> DATA LISTING:
■ ■ ■ ■ ■ ■ ■
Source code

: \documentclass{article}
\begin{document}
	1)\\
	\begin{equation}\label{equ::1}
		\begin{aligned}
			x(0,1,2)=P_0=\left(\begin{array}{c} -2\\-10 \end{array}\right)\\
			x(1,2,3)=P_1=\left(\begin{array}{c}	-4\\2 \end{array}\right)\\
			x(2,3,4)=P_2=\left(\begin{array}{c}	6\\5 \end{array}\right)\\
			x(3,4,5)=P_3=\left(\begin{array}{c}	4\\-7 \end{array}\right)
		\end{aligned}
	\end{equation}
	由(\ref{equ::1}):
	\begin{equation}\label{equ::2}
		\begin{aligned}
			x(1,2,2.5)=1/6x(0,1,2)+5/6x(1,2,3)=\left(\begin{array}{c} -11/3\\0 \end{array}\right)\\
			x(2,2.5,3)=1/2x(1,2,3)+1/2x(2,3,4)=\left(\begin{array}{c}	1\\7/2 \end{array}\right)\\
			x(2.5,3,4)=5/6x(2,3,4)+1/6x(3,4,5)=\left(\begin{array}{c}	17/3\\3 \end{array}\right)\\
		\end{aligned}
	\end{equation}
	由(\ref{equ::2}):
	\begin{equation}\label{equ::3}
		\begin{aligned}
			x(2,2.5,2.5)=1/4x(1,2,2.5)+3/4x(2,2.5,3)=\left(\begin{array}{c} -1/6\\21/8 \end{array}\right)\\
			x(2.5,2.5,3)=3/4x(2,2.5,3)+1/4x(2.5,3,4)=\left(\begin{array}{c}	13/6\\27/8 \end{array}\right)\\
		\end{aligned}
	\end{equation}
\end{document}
■ ■ ■ ■ ■ ■ ■
> EXERCISE BRIEF: Nothing but a number should be given: the count of lines above in which the word "right" occurs.

> RESPONSE BELOW: 9